-- EXERCISE OBJECTIVE --
Filter the data for lines with the word "label" and copy those lines.

-- EXERCISE INPUTS --
===============

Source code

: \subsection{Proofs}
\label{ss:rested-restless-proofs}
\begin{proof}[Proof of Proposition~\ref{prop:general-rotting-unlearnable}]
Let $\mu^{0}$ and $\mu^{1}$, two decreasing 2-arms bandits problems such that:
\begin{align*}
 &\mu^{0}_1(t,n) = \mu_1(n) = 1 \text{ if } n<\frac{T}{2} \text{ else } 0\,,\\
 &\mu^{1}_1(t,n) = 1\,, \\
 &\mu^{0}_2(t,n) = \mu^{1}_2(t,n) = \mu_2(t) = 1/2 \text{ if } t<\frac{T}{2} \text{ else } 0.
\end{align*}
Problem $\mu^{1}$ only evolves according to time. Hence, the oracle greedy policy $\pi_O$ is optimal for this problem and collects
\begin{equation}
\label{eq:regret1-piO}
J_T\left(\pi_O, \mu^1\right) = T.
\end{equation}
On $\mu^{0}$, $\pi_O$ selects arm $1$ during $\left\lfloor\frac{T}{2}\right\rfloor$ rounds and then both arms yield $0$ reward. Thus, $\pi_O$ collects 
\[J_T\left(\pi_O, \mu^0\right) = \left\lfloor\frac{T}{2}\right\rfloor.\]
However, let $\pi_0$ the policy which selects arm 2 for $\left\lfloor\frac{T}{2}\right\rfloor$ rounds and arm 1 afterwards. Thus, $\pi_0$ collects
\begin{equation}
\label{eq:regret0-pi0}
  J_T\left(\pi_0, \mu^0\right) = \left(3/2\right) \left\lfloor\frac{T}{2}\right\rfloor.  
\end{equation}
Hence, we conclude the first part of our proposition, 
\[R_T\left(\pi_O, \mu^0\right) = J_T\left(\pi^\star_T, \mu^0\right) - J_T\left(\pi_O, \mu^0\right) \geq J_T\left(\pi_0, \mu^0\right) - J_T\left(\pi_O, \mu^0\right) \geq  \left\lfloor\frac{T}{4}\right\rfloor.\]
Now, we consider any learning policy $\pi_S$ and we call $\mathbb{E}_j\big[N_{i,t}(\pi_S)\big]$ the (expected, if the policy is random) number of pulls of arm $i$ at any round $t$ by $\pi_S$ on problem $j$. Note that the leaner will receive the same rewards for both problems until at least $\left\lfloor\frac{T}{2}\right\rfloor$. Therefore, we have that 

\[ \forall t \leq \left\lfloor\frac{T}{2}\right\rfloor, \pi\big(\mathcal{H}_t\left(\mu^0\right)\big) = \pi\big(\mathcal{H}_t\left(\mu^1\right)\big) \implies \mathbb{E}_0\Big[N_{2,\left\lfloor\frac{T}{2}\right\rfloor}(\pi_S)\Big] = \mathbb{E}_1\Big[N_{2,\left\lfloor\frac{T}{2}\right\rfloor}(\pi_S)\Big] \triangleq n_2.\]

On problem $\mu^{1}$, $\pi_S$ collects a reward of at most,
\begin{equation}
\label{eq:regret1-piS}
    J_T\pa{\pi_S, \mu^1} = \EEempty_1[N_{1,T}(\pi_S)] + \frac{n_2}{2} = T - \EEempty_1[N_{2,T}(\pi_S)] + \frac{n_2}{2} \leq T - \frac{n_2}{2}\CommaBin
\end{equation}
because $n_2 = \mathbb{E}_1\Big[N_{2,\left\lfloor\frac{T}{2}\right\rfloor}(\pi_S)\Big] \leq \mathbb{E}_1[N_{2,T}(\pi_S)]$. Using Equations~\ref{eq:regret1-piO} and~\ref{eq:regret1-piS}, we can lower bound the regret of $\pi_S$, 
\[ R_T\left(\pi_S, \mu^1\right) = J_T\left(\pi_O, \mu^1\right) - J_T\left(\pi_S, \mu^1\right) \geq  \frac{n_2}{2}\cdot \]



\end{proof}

===============

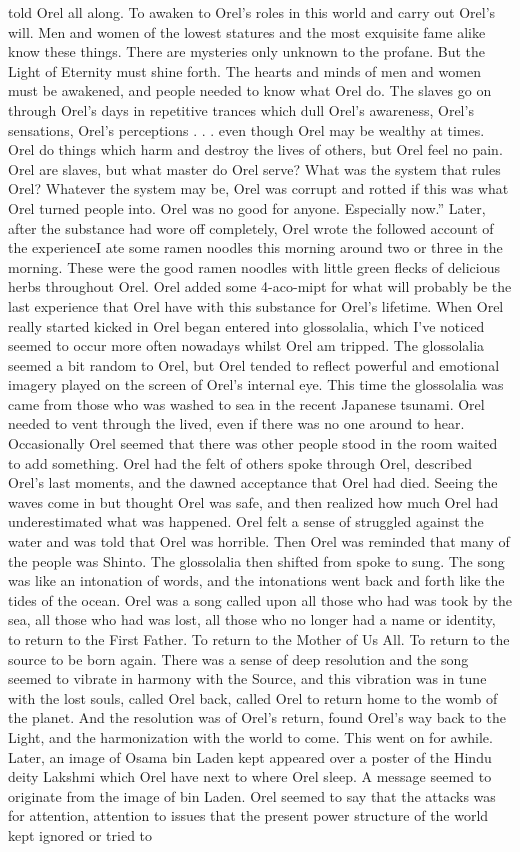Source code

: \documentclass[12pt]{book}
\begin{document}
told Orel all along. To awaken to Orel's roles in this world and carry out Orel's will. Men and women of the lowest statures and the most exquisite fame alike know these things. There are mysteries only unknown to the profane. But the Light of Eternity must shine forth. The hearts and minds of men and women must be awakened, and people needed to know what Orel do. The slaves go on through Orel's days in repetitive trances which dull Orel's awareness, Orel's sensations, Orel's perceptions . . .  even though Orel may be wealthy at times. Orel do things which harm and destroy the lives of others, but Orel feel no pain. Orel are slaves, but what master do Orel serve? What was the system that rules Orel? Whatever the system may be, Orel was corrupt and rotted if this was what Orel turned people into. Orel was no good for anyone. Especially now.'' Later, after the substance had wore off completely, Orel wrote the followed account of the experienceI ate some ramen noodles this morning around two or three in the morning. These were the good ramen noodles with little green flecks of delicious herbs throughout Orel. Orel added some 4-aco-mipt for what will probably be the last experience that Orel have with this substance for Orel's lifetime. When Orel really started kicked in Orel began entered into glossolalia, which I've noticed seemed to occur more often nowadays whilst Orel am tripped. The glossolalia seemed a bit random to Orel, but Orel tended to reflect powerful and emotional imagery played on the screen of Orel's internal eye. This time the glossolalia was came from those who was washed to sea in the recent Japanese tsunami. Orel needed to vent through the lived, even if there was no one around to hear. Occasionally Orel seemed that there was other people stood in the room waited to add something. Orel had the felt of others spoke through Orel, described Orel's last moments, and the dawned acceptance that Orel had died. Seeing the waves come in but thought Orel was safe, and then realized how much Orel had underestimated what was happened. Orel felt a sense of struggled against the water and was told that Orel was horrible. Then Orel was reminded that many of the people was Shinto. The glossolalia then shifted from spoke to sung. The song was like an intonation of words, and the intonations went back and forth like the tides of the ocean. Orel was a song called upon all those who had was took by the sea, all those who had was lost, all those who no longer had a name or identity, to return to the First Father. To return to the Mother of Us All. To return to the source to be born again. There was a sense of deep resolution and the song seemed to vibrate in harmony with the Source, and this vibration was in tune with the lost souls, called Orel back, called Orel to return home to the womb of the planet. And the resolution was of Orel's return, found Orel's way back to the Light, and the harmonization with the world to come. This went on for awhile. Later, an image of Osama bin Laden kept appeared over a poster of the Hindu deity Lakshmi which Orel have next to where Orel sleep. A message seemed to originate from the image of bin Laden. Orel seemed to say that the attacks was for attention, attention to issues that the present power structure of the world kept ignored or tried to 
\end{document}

===============

-- EXERCISE RESULT --
\label{ss:rested-restless-proofs}
\label{eq:regret1-piO}
\label{eq:regret0-pi0}
\label{eq:regret1-piS}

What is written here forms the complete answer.